Bars Poetica (Abridged)
/Anthony Velasquez
1. Think what you’re going to drink before you order. Have a plan, then execute it. Don’t be that
kid from A Christmas Story who gets the deer in the headlights stare when Santa asks what you
want. Nothing makes bartenders and mall Santas more pissed off than indecision.
2. Match your drink to the venue. This is how you fit in and make friends.
a. When in a dive bar, drink beer or drink cocktails that require no more than two
ingredients. CC and ginger, scotch and soda, vodka cran, gin and tonic will do.
b. When in a hipster joint, grab a can of PBR wrapped in a little brown paper bag or take a
shot of Fernet Branca with a ginger back. A call like that will help thaw the Seattle
Freeze you’re experiencing.
c. In a high-end “craft” bar, order a Prohibition era classic such as Ramos Fizz, Mojito, or
Corpse Reviver #2. Martinis are easy. Since they’re going to bleed you dry at these posh
bars, make the barkeep do some work.
d. Order anything you fancy in a gay bar. Your drink will be judged no matter what you
call. Just be careful; the stiffest cocktails you’ll ever get are always at gay bars. So, unless
you want to get shitfaced, engaged in a sword fight in the men’s room, or end up butt
naked in the swimming pool out back, stick to beer.
e. If you must go out on amateur night for a cultural appropriation piss up, don’t drink Irish
car bombs and green beer on St. Patty’s Day, Jose Cuervo and Coronas on Cinco de
Mayo. Don’t be a sheep.
f. And if you find yourself at a veritable hard luck dive bar on an actual holiday like
Thanksgiving or Christmas, please don’t eat the sandwiches or cold cuts.
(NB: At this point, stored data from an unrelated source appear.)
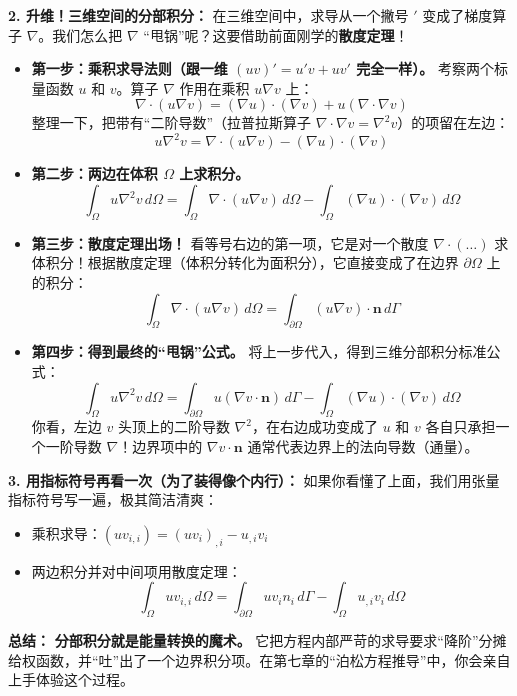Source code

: \documentclass[11pt, a4paper, UTF8]{ctexart}
\begin{document}
\textbf{2. 升维！三维空间的分部积分：}
在三维空间中，求导从一个撇号 $'$ 变成了梯度算子 $\nabla$。我们怎么把 $\nabla$ “甩锅”呢？这要借助前面刚学的\textbf{散度定理}！
\begin{itemize}
    \item \textbf{第一步：乘积求导法则（跟一维 $(uv)'=u'v+uv'$ 完全一样）。} 
    考察两个标量函数 $u$ 和 $v$。算子 $\nabla$ 作用在乘积 $u \nabla v$ 上：
    \[ \nabla \cdot (u \nabla v) = (\nabla u) \cdot (\nabla v) + u (\nabla \cdot \nabla v) \]
    整理一下，把带有“二阶导数”（拉普拉斯算子 $\nabla \cdot \nabla v = \nabla^2 v$）的项留在左边：
    \[ u \nabla^2 v = \nabla \cdot (u \nabla v) - (\nabla u) \cdot (\nabla v) \]
    \item \textbf{第二步：两边在体积 $\Omega$ 上求积分。}
    \[ \int_{\Omega} u \nabla^2 v \, d\Omega = \int_{\Omega} \nabla \cdot (u \nabla v) \, d\Omega - \int_{\Omega} (\nabla u) \cdot (\nabla v) \, d\Omega \]
    \item \textbf{第三步：散度定理出场！}
    看等号右边的第一项，它是对一个散度 $\nabla \cdot (\dots)$ 求体积分！根据散度定理（体积分转化为面积分），它直接变成了在边界 $\partial\Omega$ 上的积分：
    \[ \int_{\Omega} \nabla \cdot (u \nabla v) \, d\Omega = \int_{\partial\Omega} (u \nabla v) \cdot \bm{n} \, d\Gamma \]
    \item \textbf{第四步：得到最终的“甩锅”公式。} 将上一步代入，得到三维分部积分标准公式：
    \[ \int_{\Omega} u \nabla^2 v \, d\Omega = \int_{\partial\Omega} u (\nabla v \cdot \bm{n}) \, d\Gamma - \int_{\Omega} (\nabla u) \cdot (\nabla v) \, d\Omega \]
    你看，左边 $v$ 头顶上的二阶导数 $\nabla^2$，在右边成功变成了 $u$ 和 $v$ 各自只承担一个一阶导数 $\nabla$！边界项中的 $\nabla v \cdot \bm{n}$ 通常代表边界上的法向导数（通量）。
\end{itemize}

\textbf{3. 用指标符号再看一次（为了装得像个内行）：}
如果你看懂了上面，我们用张量指标符号写一遍，极其简洁清爽：
\begin{itemize}
    \item 乘积求导：$(u v_{i,i}) = (u v_i)_{,i} - u_{,i} v_i$
    \item 两边积分并对中间项用散度定理：
    \[ \int_{\Omega} u v_{i,i} \, d\Omega = \int_{\partial\Omega} u v_i n_i \, d\Gamma - \int_{\Omega} u_{,i} v_i \, d\Omega \]
\end{itemize}

\textbf{总结：} \textbf{分部积分就是能量转换的魔术。} 它把方程内部严苛的求导要求“降阶”分摊给权函数，并“吐”出了一个边界积分项。在第七章的“泊松方程推导”中，你会亲自上手体验这个过程。
\end{document}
Save them for
those who will truly be thankful for the humble offering.
3. Learn wine. A degenerate drunkard can turn into a sophisticated bon vivant by waxing
poetically about wine. Yes, that will take a little while, but learn the big four: Sauvignon Blanc,
Chardonnay, Pinot Noir, and Cabernet Sauvignon. Then add four more to your repertoire:
Riesling, Pinot Gris/Grigio, Merlot, Syrah/Shiraz. Now you’re on your way to being a real
oenophile or crafting a clever disguise for your alcoholism.
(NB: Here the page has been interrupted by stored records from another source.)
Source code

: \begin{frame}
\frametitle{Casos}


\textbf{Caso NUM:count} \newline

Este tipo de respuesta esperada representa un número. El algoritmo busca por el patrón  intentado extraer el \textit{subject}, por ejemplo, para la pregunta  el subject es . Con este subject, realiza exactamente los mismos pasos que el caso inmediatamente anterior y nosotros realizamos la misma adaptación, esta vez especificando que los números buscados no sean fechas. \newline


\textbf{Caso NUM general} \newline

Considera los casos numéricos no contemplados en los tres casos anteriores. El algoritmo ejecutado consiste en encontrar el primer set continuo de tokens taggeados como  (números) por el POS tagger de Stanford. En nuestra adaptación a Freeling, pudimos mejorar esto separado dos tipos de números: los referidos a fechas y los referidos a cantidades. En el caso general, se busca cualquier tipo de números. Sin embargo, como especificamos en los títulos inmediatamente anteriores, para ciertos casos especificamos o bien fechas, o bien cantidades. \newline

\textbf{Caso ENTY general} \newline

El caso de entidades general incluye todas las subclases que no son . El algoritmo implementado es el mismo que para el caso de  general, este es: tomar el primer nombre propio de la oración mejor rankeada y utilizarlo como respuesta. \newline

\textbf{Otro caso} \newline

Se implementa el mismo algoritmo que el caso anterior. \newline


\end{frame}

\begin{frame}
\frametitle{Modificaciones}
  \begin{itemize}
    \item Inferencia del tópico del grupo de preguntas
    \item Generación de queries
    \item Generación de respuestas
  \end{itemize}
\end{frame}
Or practice faking it. When stuck in a conversation with a real cork dork, pick an obscure wine
and say something like (for a white) “Yeah , I like this ____________ , too. But for me there’s
nothing like the green apple esters, bracing acidity, and the sea spray salinity of a Txakoli
(pronounced chalk-oh-lee).” If it’s a red counter with, “This is good but I prefer the enveloping
heady aromas of dusty farm stand blackberries, old leather, and Band-Aid found only in an aged
Bandol. To each his own.” That ought to end the conversation right there.
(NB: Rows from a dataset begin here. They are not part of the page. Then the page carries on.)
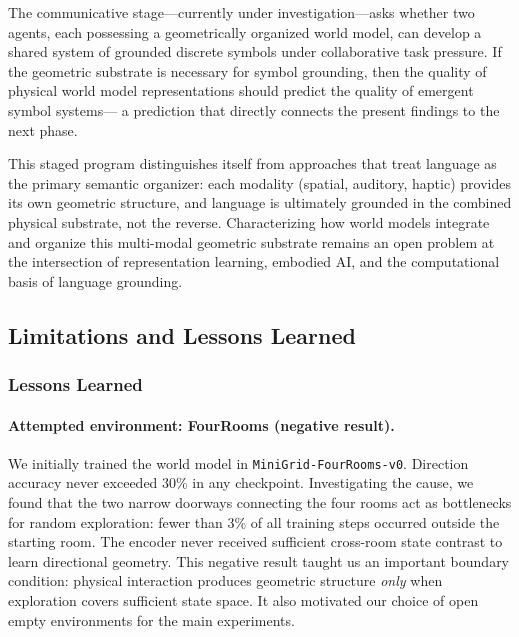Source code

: \documentclass{article}
\begin{document}
The communicative stage---currently under investigation---asks whether
two agents, each possessing a geometrically organized world model,
can develop a shared system of grounded discrete symbols under
collaborative task pressure.
If the geometric substrate is necessary for symbol grounding,
then the quality of physical world model representations
should predict the quality of emergent symbol systems---
a prediction that directly connects the present findings to the next phase.

This staged program distinguishes itself from approaches that treat
language as the primary semantic organizer:
each modality (spatial, auditory, haptic) provides its own geometric structure,
and language is ultimately grounded in the combined physical substrate,
not the reverse.
Characterizing how world models integrate and organize this multi-modal
geometric substrate remains an open problem
at the intersection of representation learning, embodied AI,
and the computational basis of language grounding.


\subsection{Limitations and Lessons Learned}

\subsubsection*{Lessons Learned}

\paragraph{Attempted environment: FourRooms (negative result).}
We initially trained the world model in \texttt{MiniGrid-FourRooms-v0}.
Direction accuracy never exceeded 30\% in any checkpoint.
Investigating the cause, we found that the two narrow doorways
connecting the four rooms act as bottlenecks for random exploration:
fewer than 3\% of all training steps occurred outside the starting
room. The encoder never received sufficient cross-room state contrast
to learn directional geometry.
This negative result taught us an important boundary condition:
physical interaction produces geometric structure \emph{only} when
exploration covers sufficient state space.
It also motivated our choice of open empty environments
for the main experiments.
\end{document}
Or simply pop some bubbles, if you can. I concur with the writer Roman Payne, “Wine gives one
ideas, whereas Champagne gives one strategies.”
* * *
“I never wrote so much as a line worth a nickel when I was under the influence of alcohol.” –
Raymond Carver
I should’ve heeded some advice from a few long-time expats in Busan, a besotted port city
where morning comes twice a day or not at all, but I had to learn the hard way (pushed down a
flight of stairs, emergency craniectomy, couple days unconscious, six months of recovery) —
nothing good is going to happen after 1:00 a.m. So go home and get some sleep. Then wake up
and write on. At your desk. On your sofa. On the floor. In the closet. Out of the closet. Over your
toilet. Write anywhere. Just not at, on, in, or under the bar.
Salud!
Author's Note: This piece was inspired by the author Wm. Anthony Connolly, the instructor of my MFA-Lyric Essay workshop classes at Lindenwood. The content of this essay comes from my experience in Sacramento where I spent ten years working in fine dining as a server/bartender/sommelier, and even more on the other side of the bar. I moved to Korea because I needed a divorce from my drug-addled, incestuous family (otherwise known as the Midtown restaurant scene), but it was the easy living and hard-drinking in the expat bubble of Busan that almost killed me. If it wasn't for my wife, my daughter, and writing, I wouldn't be here today to offer a little advice on this subject if needed.
Anthony Huerta Velasquez hails from California's San Joaquin Valley, but spent the last decade in Busan, South Korea. His essays have appeared in Hunger Mountain, Mount Hope, Concho River Review, Sierra Nevada Review, South Dakota Review, Stone Canoe, Touchstone, Panorama, Past Ten, and The Offbeat. He now calls the Finger Lakes region of New York home.